[Supplied entries Boundary: Start]
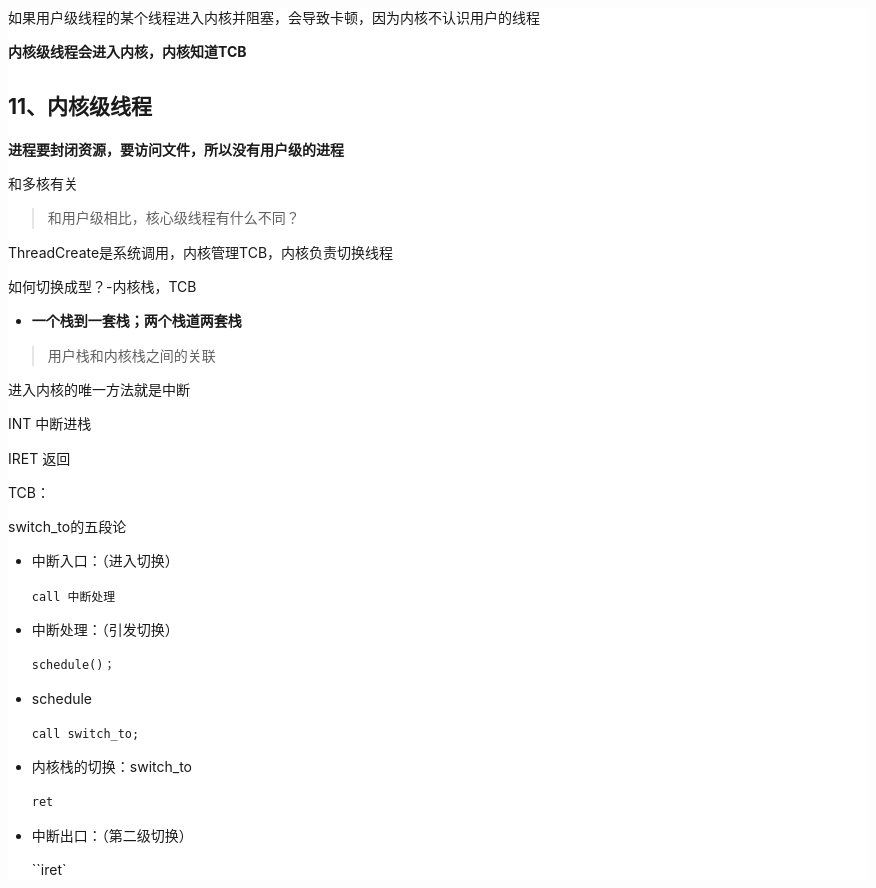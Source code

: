 如果用户级线程的某个线程进入内核并阻塞，会导致卡顿，因为内核不认识用户的线程

**内核级线程会进入内核，内核知道TCB**

## 11、内核级线程

**进程要封闭资源，要访问文件，所以没有用户级的进程**

和多核有关

> 和用户级相比，核心级线程有什么不同？

ThreadCreate是系统调用，内核管理TCB，内核负责切换线程

如何切换成型？-内核栈，TCB

- **一个栈到一套栈；两个栈道两套栈**

> 用户栈和内核栈之间的关联

进入内核的唯一方法就是中断

INT 中断进栈

IRET 返回 

TCB：

switch_to的五段论

- 中断入口：（进入切换）

  ``call 中断处理``

- 中断处理：（引发切换）

  ``schedule()；``

- schedule

  ``call switch_to;``

- 内核栈的切换：switch_to

  ``ret``

- 中断出口：（第二级切换）

  ``iret`









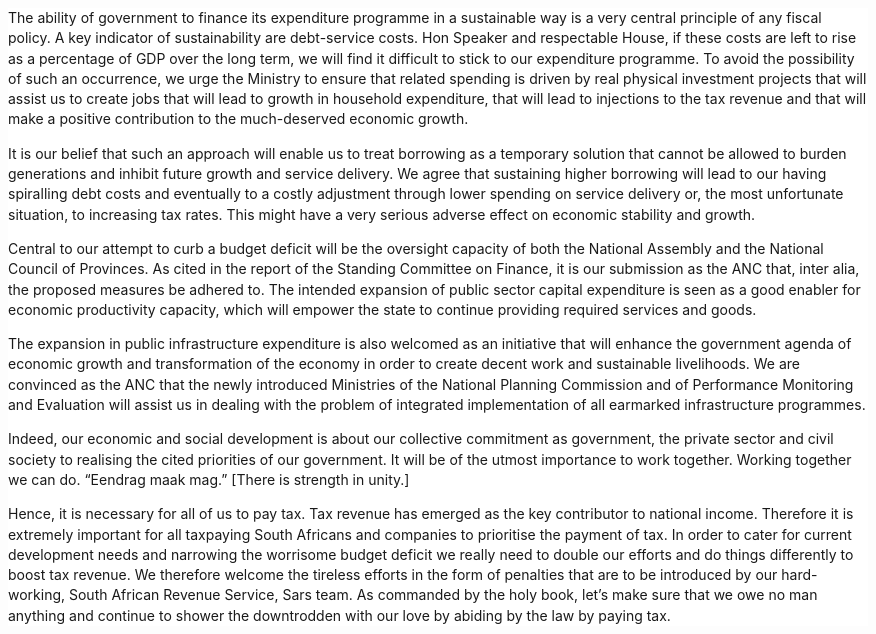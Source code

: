 The ability of government to finance its expenditure programme in a
sustainable way is a very central principle of any fiscal policy. A key
indicator of sustainability are debt-service costs. Hon Speaker and
respectable House, if these costs are left to rise as a percentage of GDP
over the long term, we will find it difficult to stick to our expenditure
programme. To avoid the possibility of such an occurrence, we urge the
Ministry to ensure that related spending is driven by real physical
investment projects that will assist us to create jobs that will lead to
growth in household expenditure, that will lead to injections to the tax
revenue and that will make a positive contribution to the much-deserved
economic growth.

It is our belief that such an approach will enable us to treat borrowing as
a temporary solution that cannot be allowed to burden generations and
inhibit future growth and service delivery. We agree that sustaining higher
borrowing will lead to our having spiralling debt costs and eventually to a
costly adjustment through lower spending on service delivery or, the most
unfortunate situation, to increasing tax rates. This might have a very
serious adverse effect on economic stability and growth.

Central to our attempt to curb a budget deficit will be the oversight
capacity of both the National Assembly and the National Council of
Provinces. As cited in the report of the Standing Committee on Finance, it
is our submission as the ANC that, inter alia, the proposed measures be
adhered to. The intended expansion of public sector capital expenditure is
seen as a good enabler for economic productivity capacity, which will
empower the state to continue providing required services and goods.

The expansion in public infrastructure expenditure is also welcomed as an
initiative that will enhance the government agenda of economic growth and
transformation of the economy in order to create decent work and
sustainable livelihoods. We are convinced as the ANC that the newly
introduced Ministries of the National Planning Commission and of
Performance Monitoring and Evaluation will assist us in dealing with the
problem of integrated implementation of all earmarked infrastructure
programmes.

Indeed, our economic and social development is about our collective
commitment as government, the private sector and civil society to realising
the cited priorities of our government. It will be of the utmost importance
to work together. Working together we can do. “Eendrag maak mag.” [There is
strength in unity.]

Hence, it is necessary for all of us to pay tax. Tax revenue has emerged as
the key contributor to national income. Therefore it is extremely important
for all taxpaying South Africans and companies to prioritise the payment of
tax. In order to cater for current development needs and narrowing the
worrisome budget deficit we really need to double our efforts and do things
differently to boost tax revenue. We therefore welcome the tireless efforts
in the form of penalties that are to be introduced by our hard-working,
South African Revenue Service, Sars team. As commanded by the holy book,
let’s make sure that we owe no man anything and continue to shower the
downtrodden with our love by abiding by the law by paying tax.
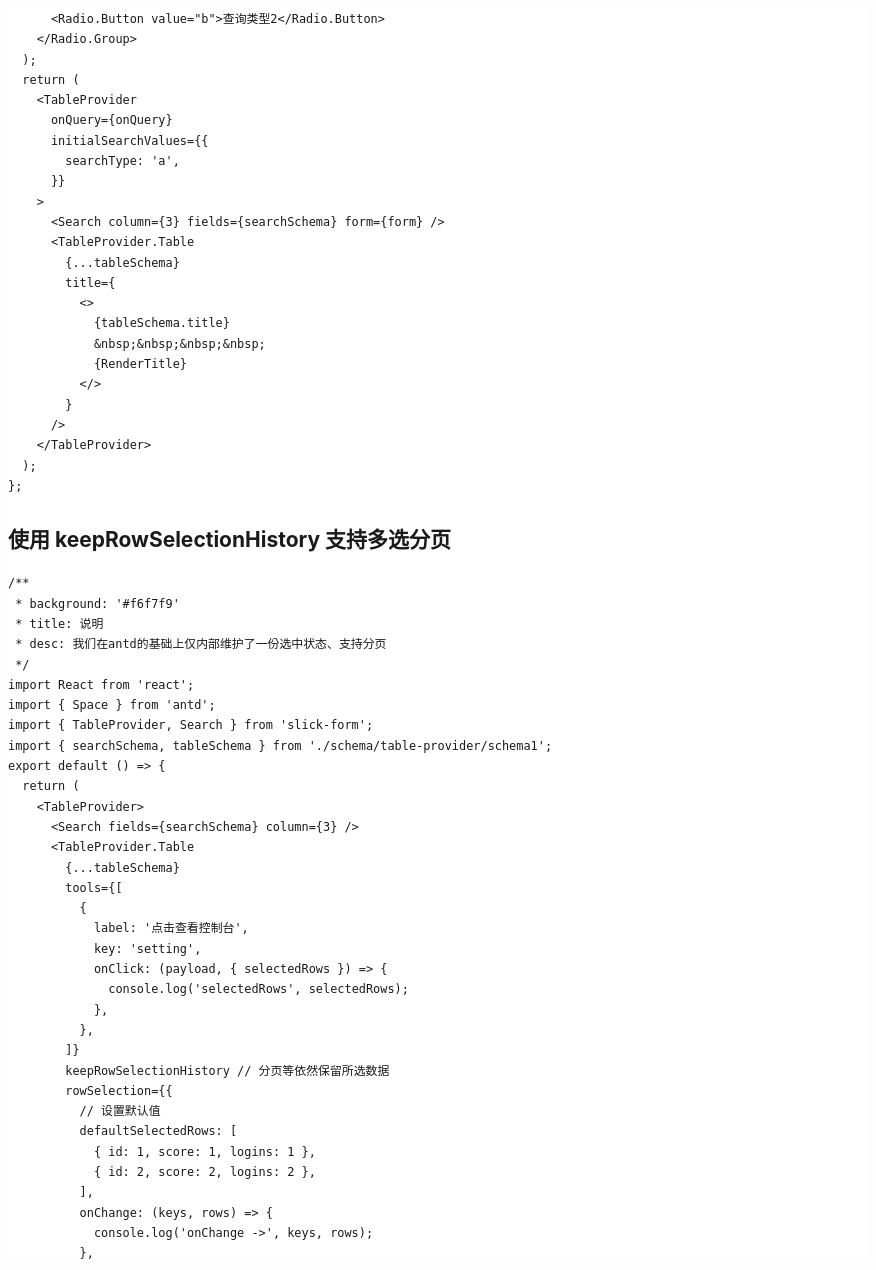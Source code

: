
 ```tsx
      <Radio.Button value="b">查询类型2</Radio.Button>
    </Radio.Group>
  );
  return (
    <TableProvider
      onQuery={onQuery}
      initialSearchValues={{
        searchType: 'a',
      }}
    >
      <Search column={3} fields={searchSchema} form={form} />
      <TableProvider.Table
        {...tableSchema}
        title={
          <>
            {tableSchema.title}
            &nbsp;&nbsp;&nbsp;&nbsp;
            {RenderTitle}
          </>
        }
      />
    </TableProvider>
  );
};
```

## 使用 keepRowSelectionHistory 支持多选分页

```tsx
/**
 * background: '#f6f7f9'
 * title: 说明
 * desc: 我们在antd的基础上仅内部维护了一份选中状态、支持分页
 */
import React from 'react';
import { Space } from 'antd';
import { TableProvider, Search } from 'slick-form';
import { searchSchema, tableSchema } from './schema/table-provider/schema1';
export default () => {
  return (
    <TableProvider>
      <Search fields={searchSchema} column={3} />
      <TableProvider.Table
        {...tableSchema}
        tools={[
          {
            label: '点击查看控制台',
            key: 'setting',
            onClick: (payload, { selectedRows }) => {
              console.log('selectedRows', selectedRows);
            },
          },
        ]}
        keepRowSelectionHistory // 分页等依然保留所选数据
        rowSelection={{
          // 设置默认值
          defaultSelectedRows: [
            { id: 1, score: 1, logins: 1 },
            { id: 2, score: 2, logins: 2 },
          ],
          onChange: (keys, rows) => {
            console.log('onChange ->', keys, rows);
          },
```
[Supplied entries Boundary: End]
[What you need to do]
Could you repeat every record exactly as written, with the pictures left out?

[Task response]
Source code

: 如果用户级线程的某个线程进入内核并阻塞，会导致卡顿，因为内核不认识用户的线程

**内核级线程会进入内核，内核知道TCB**

## 11、内核级线程

**进程要封闭资源，要访问文件，所以没有用户级的进程**

和多核有关

> 和用户级相比，核心级线程有什么不同？

ThreadCreate是系统调用，内核管理TCB，内核负责切换线程

如何切换成型？-内核栈，TCB

- **一个栈到一套栈；两个栈道两套栈**

> 用户栈和内核栈之间的关联

进入内核的唯一方法就是中断

INT 中断进栈

IRET 返回 

TCB：

switch_to的五段论

- 中断入口：（进入切换）

  ``call 中断处理``

- 中断处理：（引发切换）

  ``schedule()；``

- schedule

  ``call switch_to;``

- 内核栈的切换：switch_to

  ``ret``

- 中断出口：（第二级切换）

  ``iret`









Source code

: The ability of government to finance its expenditure programme in a
sustainable way is a very central principle of any fiscal policy. A key
indicator of sustainability are debt-service costs. Hon Speaker and
respectable House, if these costs are left to rise as a percentage of GDP
over the long term, we will find it difficult to stick to our expenditure
programme. To avoid the possibility of such an occurrence, we urge the
Ministry to ensure that related spending is driven by real physical
investment projects that will assist us to create jobs that will lead to
growth in household expenditure, that will lead to injections to the tax
revenue and that will make a positive contribution to the much-deserved
economic growth.

It is our belief that such an approach will enable us to treat borrowing as
a temporary solution that cannot be allowed to burden generations and
inhibit future growth and service delivery. We agree that sustaining higher
borrowing will lead to our having spiralling debt costs and eventually to a
costly adjustment through lower spending on service delivery or, the most
unfortunate situation, to increasing tax rates. This might have a very
serious adverse effect on economic stability and growth.

Central to our attempt to curb a budget deficit will be the oversight
capacity of both the National Assembly and the National Council of
Provinces. As cited in the report of the Standing Committee on Finance, it
is our submission as the ANC that, inter alia, the proposed measures be
adhered to. The intended expansion of public sector capital expenditure is
seen as a good enabler for economic productivity capacity, which will
empower the state to continue providing required services and goods.

The expansion in public infrastructure expenditure is also welcomed as an
initiative that will enhance the government agenda of economic growth and
transformation of the economy in order to create decent work and
sustainable livelihoods. We are convinced as the ANC that the newly
introduced Ministries of the National Planning Commission and of
Performance Monitoring and Evaluation will assist us in dealing with the
problem of integrated implementation of all earmarked infrastructure
programmes.

Indeed, our economic and social development is about our collective
commitment as government, the private sector and civil society to realising
the cited priorities of our government. It will be of the utmost importance
to work together. Working together we can do. “Eendrag maak mag.” [There is
strength in unity.]

Hence, it is necessary for all of us to pay tax. Tax revenue has emerged as
the key contributor to national income. Therefore it is extremely important
for all taxpaying South Africans and companies to prioritise the payment of
tax. In order to cater for current development needs and narrowing the
worrisome budget deficit we really need to double our efforts and do things
differently to boost tax revenue. We therefore welcome the tireless efforts
in the form of penalties that are to be introduced by our hard-working,
South African Revenue Service, Sars team. As commanded by the holy book,
let’s make sure that we owe no man anything and continue to shower the
downtrodden with our love by abiding by the law by paying tax.
Source code

:
 ```tsx
      <Radio.Button value="b">查询类型2</Radio.Button>
    </Radio.Group>
  );
  return (
    <TableProvider
      onQuery={onQuery}
      initialSearchValues={{
        searchType: 'a',
      }}
    >
      <Search column={3} fields={searchSchema} form={form} />
      <TableProvider.Table
        {...tableSchema}
        title={
          <>
            {tableSchema.title}
            &nbsp;&nbsp;&nbsp;&nbsp;
            {RenderTitle}
          </>
        }
      />
    </TableProvider>
  );
};
```

## 使用 keepRowSelectionHistory 支持多选分页

```tsx
/**
 * background: '#f6f7f9'
 * title: 说明
 * desc: 我们在antd的基础上仅内部维护了一份选中状态、支持分页
 */
import React from 'react';
import { Space } from 'antd';
import { TableProvider, Search } from 'slick-form';
import { searchSchema, tableSchema } from './schema/table-provider/schema1';
export default () => {
  return (
    <TableProvider>
      <Search fields={searchSchema} column={3} />
      <TableProvider.Table
        {...tableSchema}
        tools={[
          {
            label: '点击查看控制台',
            key: 'setting',
            onClick: (payload, { selectedRows }) => {
              console.log('selectedRows', selectedRows);
            },
          },
        ]}
        keepRowSelectionHistory // 分页等依然保留所选数据
        rowSelection={{
          // 设置默认值
          defaultSelectedRows: [
            { id: 1, score: 1, logins: 1 },
            { id: 2, score: 2, logins: 2 },
          ],
          onChange: (keys, rows) => {
            console.log('onChange ->', keys, rows);
          },
```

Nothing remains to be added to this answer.